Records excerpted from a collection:
::::

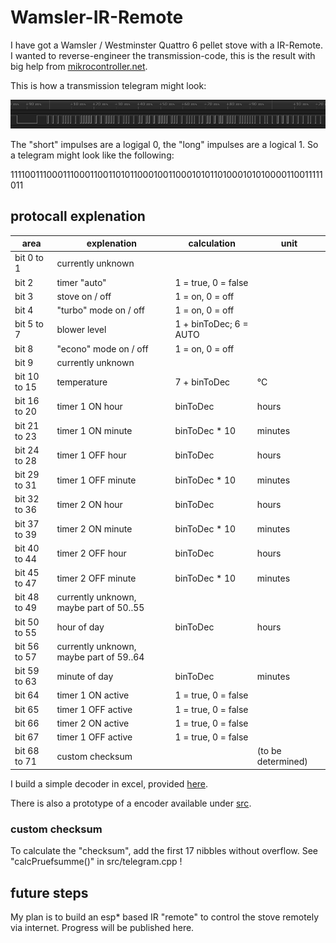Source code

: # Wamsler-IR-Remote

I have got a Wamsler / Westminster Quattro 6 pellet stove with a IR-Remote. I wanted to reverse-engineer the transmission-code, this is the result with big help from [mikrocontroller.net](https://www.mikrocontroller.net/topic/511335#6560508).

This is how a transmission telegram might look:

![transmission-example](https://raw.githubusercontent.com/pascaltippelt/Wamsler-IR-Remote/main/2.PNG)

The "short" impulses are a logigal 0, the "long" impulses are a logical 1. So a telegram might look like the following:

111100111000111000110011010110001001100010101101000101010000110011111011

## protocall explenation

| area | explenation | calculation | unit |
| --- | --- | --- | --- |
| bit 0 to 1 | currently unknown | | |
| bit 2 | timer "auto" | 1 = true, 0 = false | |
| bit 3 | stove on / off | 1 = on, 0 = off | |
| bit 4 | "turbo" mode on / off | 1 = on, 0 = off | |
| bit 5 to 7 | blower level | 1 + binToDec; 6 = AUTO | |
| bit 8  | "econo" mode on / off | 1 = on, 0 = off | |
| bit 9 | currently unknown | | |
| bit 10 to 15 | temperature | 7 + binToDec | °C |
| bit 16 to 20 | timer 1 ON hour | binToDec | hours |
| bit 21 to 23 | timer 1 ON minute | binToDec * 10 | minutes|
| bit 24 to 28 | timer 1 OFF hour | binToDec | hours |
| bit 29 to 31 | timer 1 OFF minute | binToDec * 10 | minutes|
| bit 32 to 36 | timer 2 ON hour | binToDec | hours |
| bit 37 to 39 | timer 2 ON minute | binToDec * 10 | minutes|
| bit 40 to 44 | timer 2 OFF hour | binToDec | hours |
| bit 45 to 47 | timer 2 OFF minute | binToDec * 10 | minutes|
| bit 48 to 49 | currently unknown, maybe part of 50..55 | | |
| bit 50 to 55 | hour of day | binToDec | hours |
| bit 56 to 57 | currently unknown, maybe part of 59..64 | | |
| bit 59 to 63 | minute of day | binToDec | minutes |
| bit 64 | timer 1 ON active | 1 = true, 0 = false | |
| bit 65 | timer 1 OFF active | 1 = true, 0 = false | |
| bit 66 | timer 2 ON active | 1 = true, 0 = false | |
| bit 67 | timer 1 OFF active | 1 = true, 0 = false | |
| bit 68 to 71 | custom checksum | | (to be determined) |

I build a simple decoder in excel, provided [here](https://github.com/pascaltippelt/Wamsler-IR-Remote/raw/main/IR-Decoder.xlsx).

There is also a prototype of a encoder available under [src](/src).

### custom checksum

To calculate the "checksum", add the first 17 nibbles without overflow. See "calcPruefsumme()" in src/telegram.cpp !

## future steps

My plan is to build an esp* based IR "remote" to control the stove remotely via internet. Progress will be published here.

::::

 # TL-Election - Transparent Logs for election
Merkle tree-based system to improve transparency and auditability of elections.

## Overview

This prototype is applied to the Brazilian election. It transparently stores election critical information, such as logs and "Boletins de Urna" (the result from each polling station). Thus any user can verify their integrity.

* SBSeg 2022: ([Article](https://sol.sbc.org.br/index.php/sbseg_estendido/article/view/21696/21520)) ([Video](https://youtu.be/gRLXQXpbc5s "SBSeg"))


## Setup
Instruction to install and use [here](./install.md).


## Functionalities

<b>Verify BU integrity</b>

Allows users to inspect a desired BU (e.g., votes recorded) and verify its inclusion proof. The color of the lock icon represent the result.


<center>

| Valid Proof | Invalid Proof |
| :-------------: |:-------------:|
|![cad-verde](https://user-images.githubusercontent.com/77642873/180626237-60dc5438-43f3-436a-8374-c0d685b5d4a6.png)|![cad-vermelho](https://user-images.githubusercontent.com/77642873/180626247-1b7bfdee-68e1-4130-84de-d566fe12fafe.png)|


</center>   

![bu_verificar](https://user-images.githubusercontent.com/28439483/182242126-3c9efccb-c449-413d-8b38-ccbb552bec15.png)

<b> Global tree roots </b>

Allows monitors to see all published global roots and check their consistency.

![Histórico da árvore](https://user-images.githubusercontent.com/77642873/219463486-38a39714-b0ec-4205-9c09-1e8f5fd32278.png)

::::

Action item: Check each line of the records for the string "might" and copy those that have it.

Task output:
This is how a transmission telegram might look:
The "short" impulses are a logigal 0, the "long" impulses are a logical 1. So a telegram might look like the following:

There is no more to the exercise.